| Directions |
All entries below must be output word for word, and the pictures left behind.

| Data excerpts |
◆ ◆ ◆ ◆ ◆
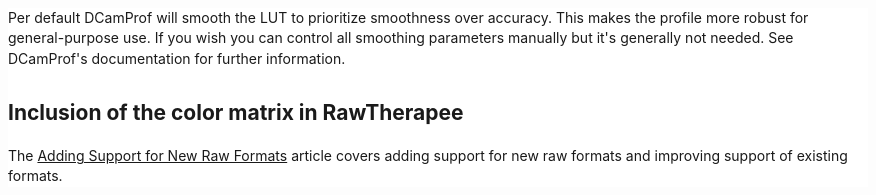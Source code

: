 Per default DCamProf will smooth the LUT to prioritize smoothness over
accuracy. This makes the profile more robust for general-purpose use. If
you wish you can control all smoothing parameters manually but it's
generally not needed. See DCamProf's documentation for further
information.

## Inclusion of the color matrix in RawTherapee

The [Adding Support for New Raw
Formats](Adding_Support_for_New_Raw_Formats "wikilink") article covers
adding support for new raw formats and improving support of existing
formats.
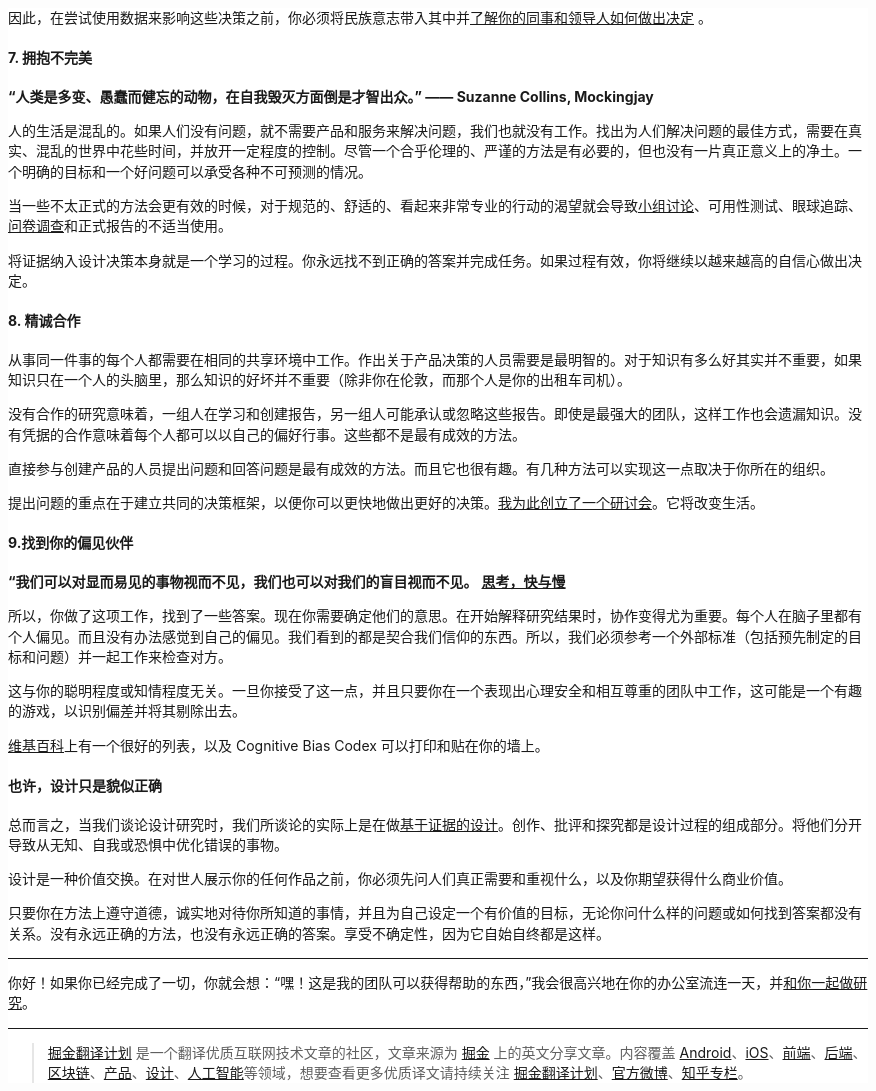 因此，在尝试使用数据来影响这些决策之前，你必须将民族意志带入其中并[了解你的同事和领导人如何做出决定](https://medium.com/mule-design/everyday-empathy-6a475e03fd81) 。

#### 7. 拥抱不完美

**“人类是多变、愚蠢而健忘的动物，在自我毁灭方面倒是才智出众。” —— Suzanne Collins, Mockingjay**

人的生活是混乱的。如果人们没有问题，就不需要产品和服务来解决问题，我们也就没有工作。找出为人们解决问题的最佳方式，需要在真实、混乱的世界中花些时间，并放开一定程度的控制。尽管一个合乎伦理的、严谨的方法是有必要的，但也没有一片真正意义上的净土。一个明确的目标和一个好问题可以承受各种不可预测的情况。

当一些不太正式的方法会更有效的时候，对于规范的、舒适的、看起来非常专业的行动的渴望就会导致[小组讨论](https://medium.com/mule-design/focus-groups-are-worthless-7d30891e58f1)、可用性测试、眼球追踪、[问卷调查](https://medium.com/mule-design/on-surveys-5a73dda5e9a0)和正式报告的不适当使用。

将证据纳入设计决策本身就是一个学习的过程。你永远找不到正确的答案并完成任务。如果过程有效，你将继续以越来越高的自信心做出决定。

#### 8. 精诚合作

从事同一件事的每个人都需要在相同的共享环境中工作。作出关于产品决策的人员需要是最明智的。对于知识有多么好其实并不重要，如果知识只在一个人的头脑里，那么知识的好坏并不重要（除非你在伦敦，而那个人是你的出租车司机）。

没有合作的研究意味着，一组人在学习和创建报告，另一组人可能承认或忽略这些报告。即使是最强大的团队，这样工作也会遗漏知识。没有凭据的合作意味着每个人都可以以自己的偏好行事。这些都不是最有成效的方法。

直接参与创建产品的人员提出问题和回答问题是最有成效的方法。而且它也很有趣。有几种方法可以实现这一点取决于你所在的组织。

提出问题的重点在于建立共同的决策框架，以便你可以更快地做出更好的决策。[我为此创立了一个研讨会](https://muledesign.com/research-together)。它将改变生活。

#### 9.找到你的偏见伙伴

**“我们可以对显而易见的事物视而不见，我们也可以对我们的盲目视而不见。** [**思考，快与慢**](https://www.amazon.com/Thinking-Fast-Slow-Daniel-Kahneman/dp/0374533555)

所以，你做了这项工作，找到了一些答案。现在你需要确定他们的意思。在开始解释研究结果时，协作变得尤为重要。每个人在脑子里都有个人偏见。而且没有办法感觉到自己的偏见。我们看到的都是契合我们信仰的东西。所以，我们必须参考一个外部标准（包括预先制定的目标和问题）并一起工作来检查对方。

这与你的聪明程度或知情程度无关。一旦你接受了这一点，并且只要你在一个表现出心理安全和相互尊重的团队中工作，这可能是一个有趣的游戏，以识别偏差并将其剔除出去。

[维基百科](https://en.wikipedia.org/wiki/List_of_cognitive_biases)上有一个很好的列表，以及 Cognitive Bias Codex 可以打印和贴在你的墙上。

#### 也许，设计只是貌似正确

总而言之，当我们谈论设计研究时，我们所谈论的实际上是在做[基于证据的设计](https://medium.com/mule-design/lets-stop-doing-research-48efcd7118c9)。创作、批评和探究都是设计过程的组成部分。将他们分开导致从无知、自我或恐惧中优化错误的事物。

设计是一种价值交换。在对世人展示你的任何作品之前，你必须先问人们真正需要和重视什么，以及你期望获得什么商业价值。

只要你在方法上遵守道德，诚实地对待你所知道的事情，并且为自己设定一个有价值的目标，无论你问什么样的问题或如何找到答案都没有关系。没有永远正确的方法，也没有永远正确的答案。享受不确定性，因为它自始自终都是这样。

* * *

你好！如果你已经完成了一切，你就会想：“嘿！这是我的团队可以获得帮助的东西，”我会很高兴地在你的办公室流连一天，并[和你一起做研究](https://muledesign.com/research-together)。


---

> [掘金翻译计划](https://github.com/xitu/gold-miner) 是一个翻译优质互联网技术文章的社区，文章来源为 [掘金](https://juejin.im) 上的英文分享文章。内容覆盖 [Android](https://github.com/xitu/gold-miner#android)、[iOS](https://github.com/xitu/gold-miner#ios)、[前端](https://github.com/xitu/gold-miner#前端)、[后端](https://github.com/xitu/gold-miner#后端)、[区块链](https://github.com/xitu/gold-miner#区块链)、[产品](https://github.com/xitu/gold-miner#产品)、[设计](https://github.com/xitu/gold-miner#设计)、[人工智能](https://github.com/xitu/gold-miner#人工智能)等领域，想要查看更多优质译文请持续关注 [掘金翻译计划](https://github.com/xitu/gold-miner)、[官方微博](http://weibo.com/juejinfanyi)、[知乎专栏](https://zhuanlan.zhihu.com/juejinfanyi)。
◆ ◆ ◆ ◆ ◆
| Response |
Source code

: Per default DCamProf will smooth the LUT to prioritize smoothness over
accuracy. This makes the profile more robust for general-purpose use. If
you wish you can control all smoothing parameters manually but it's
generally not needed. See DCamProf's documentation for further
information.

## Inclusion of the color matrix in RawTherapee

The [Adding Support for New Raw
Formats](Adding_Support_for_New_Raw_Formats "wikilink") article covers
adding support for new raw formats and improving support of existing
formats.
 因此，在尝试使用数据来影响这些决策之前，你必须将民族意志带入其中并[了解你的同事和领导人如何做出决定](https://medium.com/mule-design/everyday-empathy-6a475e03fd81) 。

#### 7. 拥抱不完美

**“人类是多变、愚蠢而健忘的动物，在自我毁灭方面倒是才智出众。” —— Suzanne Collins, Mockingjay**

人的生活是混乱的。如果人们没有问题，就不需要产品和服务来解决问题，我们也就没有工作。找出为人们解决问题的最佳方式，需要在真实、混乱的世界中花些时间，并放开一定程度的控制。尽管一个合乎伦理的、严谨的方法是有必要的，但也没有一片真正意义上的净土。一个明确的目标和一个好问题可以承受各种不可预测的情况。

当一些不太正式的方法会更有效的时候，对于规范的、舒适的、看起来非常专业的行动的渴望就会导致[小组讨论](https://medium.com/mule-design/focus-groups-are-worthless-7d30891e58f1)、可用性测试、眼球追踪、[问卷调查](https://medium.com/mule-design/on-surveys-5a73dda5e9a0)和正式报告的不适当使用。

将证据纳入设计决策本身就是一个学习的过程。你永远找不到正确的答案并完成任务。如果过程有效，你将继续以越来越高的自信心做出决定。

#### 8. 精诚合作

从事同一件事的每个人都需要在相同的共享环境中工作。作出关于产品决策的人员需要是最明智的。对于知识有多么好其实并不重要，如果知识只在一个人的头脑里，那么知识的好坏并不重要（除非你在伦敦，而那个人是你的出租车司机）。

没有合作的研究意味着，一组人在学习和创建报告，另一组人可能承认或忽略这些报告。即使是最强大的团队，这样工作也会遗漏知识。没有凭据的合作意味着每个人都可以以自己的偏好行事。这些都不是最有成效的方法。

直接参与创建产品的人员提出问题和回答问题是最有成效的方法。而且它也很有趣。有几种方法可以实现这一点取决于你所在的组织。

提出问题的重点在于建立共同的决策框架，以便你可以更快地做出更好的决策。[我为此创立了一个研讨会](https://muledesign.com/research-together)。它将改变生活。

#### 9.找到你的偏见伙伴

**“我们可以对显而易见的事物视而不见，我们也可以对我们的盲目视而不见。** [**思考，快与慢**](https://www.amazon.com/Thinking-Fast-Slow-Daniel-Kahneman/dp/0374533555)

所以，你做了这项工作，找到了一些答案。现在你需要确定他们的意思。在开始解释研究结果时，协作变得尤为重要。每个人在脑子里都有个人偏见。而且没有办法感觉到自己的偏见。我们看到的都是契合我们信仰的东西。所以，我们必须参考一个外部标准（包括预先制定的目标和问题）并一起工作来检查对方。

这与你的聪明程度或知情程度无关。一旦你接受了这一点，并且只要你在一个表现出心理安全和相互尊重的团队中工作，这可能是一个有趣的游戏，以识别偏差并将其剔除出去。

[维基百科](https://en.wikipedia.org/wiki/List_of_cognitive_biases)上有一个很好的列表，以及 Cognitive Bias Codex 可以打印和贴在你的墙上。

#### 也许，设计只是貌似正确

总而言之，当我们谈论设计研究时，我们所谈论的实际上是在做[基于证据的设计](https://medium.com/mule-design/lets-stop-doing-research-48efcd7118c9)。创作、批评和探究都是设计过程的组成部分。将他们分开导致从无知、自我或恐惧中优化错误的事物。

设计是一种价值交换。在对世人展示你的任何作品之前，你必须先问人们真正需要和重视什么，以及你期望获得什么商业价值。

只要你在方法上遵守道德，诚实地对待你所知道的事情，并且为自己设定一个有价值的目标，无论你问什么样的问题或如何找到答案都没有关系。没有永远正确的方法，也没有永远正确的答案。享受不确定性，因为它自始自终都是这样。

* * *

你好！如果你已经完成了一切，你就会想：“嘿！这是我的团队可以获得帮助的东西，”我会很高兴地在你的办公室流连一天，并[和你一起做研究](https://muledesign.com/research-together)。


---

> [掘金翻译计划](https://github.com/xitu/gold-miner) 是一个翻译优质互联网技术文章的社区，文章来源为 [掘金](https://juejin.im) 上的英文分享文章。内容覆盖 [Android](https://github.com/xitu/gold-miner#android)、[iOS](https://github.com/xitu/gold-miner#ios)、[前端](https://github.com/xitu/gold-miner#前端)、[后端](https://github.com/xitu/gold-miner#后端)、[区块链](https://github.com/xitu/gold-miner#区块链)、[产品](https://github.com/xitu/gold-miner#产品)、[设计](https://github.com/xitu/gold-miner#设计)、[人工智能](https://github.com/xitu/gold-miner#人工智能)等领域，想要查看更多优质译文请持续关注 [掘金翻译计划](https://github.com/xitu/gold-miner)、[官方微博](http://weibo.com/juejinfanyi)、[知乎专栏](https://zhuanlan.zhihu.com/juejinfanyi)。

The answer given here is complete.